**Exercise**
Output the data below exactly. Leave nothing out.

**Data supplied**

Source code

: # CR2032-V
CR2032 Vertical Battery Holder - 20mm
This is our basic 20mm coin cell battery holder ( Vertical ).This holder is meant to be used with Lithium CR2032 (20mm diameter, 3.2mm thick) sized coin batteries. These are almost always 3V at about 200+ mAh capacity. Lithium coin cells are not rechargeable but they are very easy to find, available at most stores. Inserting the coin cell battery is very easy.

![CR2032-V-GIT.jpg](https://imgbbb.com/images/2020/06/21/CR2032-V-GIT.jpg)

**Solution to this problem**
Source code

: # CR2032-V
CR2032 Vertical Battery Holder - 20mm
This is our basic 20mm coin cell battery holder ( Vertical ).This holder is meant to be used with Lithium CR2032 (20mm diameter, 3.2mm thick) sized coin batteries. These are almost always 3V at about 200+ mAh capacity. Lithium coin cells are not rechargeable but they are very easy to find, available at most stores. Inserting the coin cell battery is very easy.

![CR2032-V-GIT.jpg](https://imgbbb.com/images/2020/06/21/CR2032-V-GIT.jpg)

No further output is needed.